The story of racism in SGV starts with the conquest of the indigenous and continued with separation from racial minorities. The future of racism in this region is up to us.
Tomorrow’s story will be determined by how today’s generation handles yesterday’s truth.
Let us examine the matter of punishment in the missions. In order to maintain the system against the neophytes' objections or apathy, the missionaries applied various forms of restriction and compulsion to conform to the rules. All of this ultimately came to rest on individuals in the form of corporal punishment, and this in turn became the focus of the neophytes' objections to the missionaries whom they correctly saw as personally responsible, and to the mission as the institution which was the vehicle.
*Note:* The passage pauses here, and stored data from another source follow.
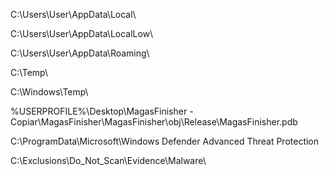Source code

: C:\Users\User\AppData\Local\

C:\Users\User\AppData\LocalLow\

C:\Users\User\AppData\Roaming\

C:\Temp\

C:\Windows\Temp\

%USERPROFILE%\Desktop\MagasFinisher - Copiar\MagasFinisher\MagasFinisher\obj\Release\MagasFinisher.pdb 

C:\ProgramData\Microsoft\Windows Defender Advanced Threat Protection

C:\Exclusions\Do_Not_Scan\Evidence\Malware\

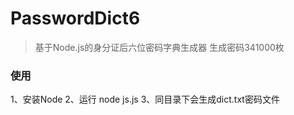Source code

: # PasswordDict6
> 基于Node.js的身分证后六位密码字典生成器 
> 生成密码341000枚

### 使用
1、安装Node
2、运行 node js.js
3、同目录下会生成dict.txt密码文件


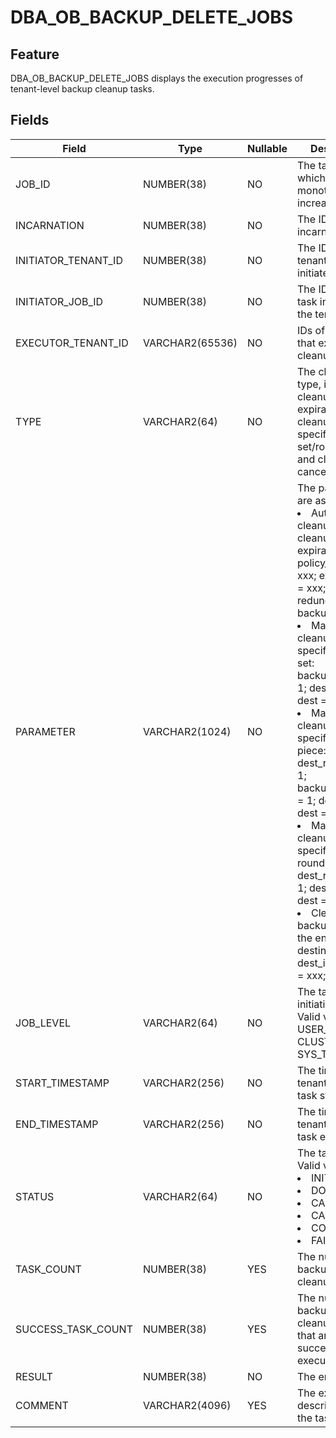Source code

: # DBA_OB_BACKUP_DELETE_JOBS
## Feature
DBA_OB_BACKUP_DELETE_JOBS displays the execution progresses of tenant-level backup cleanup tasks.
## Fields

| Field | Type | Nullable | Description |
| --- | --- | --- | --- |
| JOB_ID | NUMBER(38) | NO | The task ID, which monotonically increases. |
| INCARNATION | NUMBER(38) | NO | The ID of the incarnation. |
| INITIATOR_TENANT_ID | NUMBER(38) | NO | The ID of the tenant that initiated the task. |
| INITIATOR_JOB_ID | NUMBER(38) | NO | The ID of the task initiated by the tenant. |
| EXECUTOR_TENANT_ID | VARCHAR2(65536) | NO | IDs of tenants that execute the cleanup task. |
| TYPE | VARCHAR2(64) | NO | The cleanup type, including cleanup upon expiration, cleanup for a specified backup set/round/piece, and cleanup canceling. |
| PARAMETER | VARCHAR2(1024) | NO | The parameters are as follows:<li>Automatic cleanup or cleanup upon expiration: policy_name = xxx; expired_time = xxx; redundancy:2; backup_copies:1;<li>Manual cleanup for a specified backup set: backup_set_id = 1; dest_id = 1; dest = xxxxx;<li>Manual cleanup for a specified backup piece: dest_round_id = 1; backup_piece_id = 1; dest_id = 1; dest = xxxx;<li>Manual cleanup for a specified backup round: dest_round_id = 1; dest_id = 1; dest = xxxx;<li>Cleanup of backup data on the entire destination: dest_id = 1; dest = xxx; |
| JOB_LEVEL | VARCHAR2(64) | NO | The task initiation level. Valid values: USER_TENANT, CLUSTER, and SYS_TENANT. |
| START_TIMESTAMP | VARCHAR2(256) | NO | The time on the tenant when the task started. |
| END_TIMESTAMP | VARCHAR2(256) | NO | The time on the tenant when the task ended. |
| STATUS | VARCHAR2(64) | NO | The task status. Valid values:<li>INIT<li>DOING<li>CANCELING<li>CANCELED<li>COMPLETED<li>FAILED |
| TASK_COUNT | NUMBER(38) | YES | The number of backup set/piece cleanup tasks. |
| SUCCESS_TASK_COUNT | NUMBER(38) | YES | The number of backup set/piece cleanup tasks that are successfully executed. |
| RESULT | NUMBER(38) | NO | The error code. |
| COMMENT | VARCHAR2(4096) | YES | The execution description of the task. |
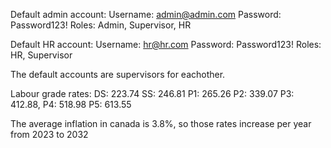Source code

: Default admin account:
    Username: admin@admin.com
    Password: Password123!
    Roles: Admin, Supervisor, HR

Default HR account:
    Username: hr@hr.com
    Password: Password123!
    Roles: HR, Supervisor

The default accounts are supervisors for eachother.


Labour grade rates:
DS: 223.74
SS: 246.81
P1: 265.26
P2: 339.07
P3: 412.88,
P4: 518.98
P5: 613.55

The average inflation in canada is 3.8%, so those rates increase per year from 2023 to 2032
Punishable offenses were of two main types: 1) criminal, which included murder, assault, theft, armed robbery, and sex delinquencies such as incest, sodomy, fornication and rape which were strongly disapproved of by the Church; and, 2) political (or perhaps better, political-religious), which included fugitivism (classed as abandonment or renunciation of the faith), the refusal to perform assigned tasks, conspiracies to incite acts to overthrow the regime, destruction of mission or military goods or property, physical assault on either missionaries or soldiers.
The goal was to convert Kizh away from their culture and way of life. Colonizers labeled the Kizh way of life as savage and sought to do away with it. Those who did not convert faced harsher consequences, those who did convert were enslaved. Since the time European colonizers settled in SGV, the indigenous people had no chance.
Colonization of the Indigenous
From 1771 to 1821, Spain ruled over the area that would become the SGV. They stripped the Kizh of their land, were responsible for many Kizh people dying, and would enslave a great number of them to tend to the land and expand the operations of Mission San Gabriel Archangel. The Spanish government gave out land grants and these areas of land, also called rancherias, were used to produce profits from the land.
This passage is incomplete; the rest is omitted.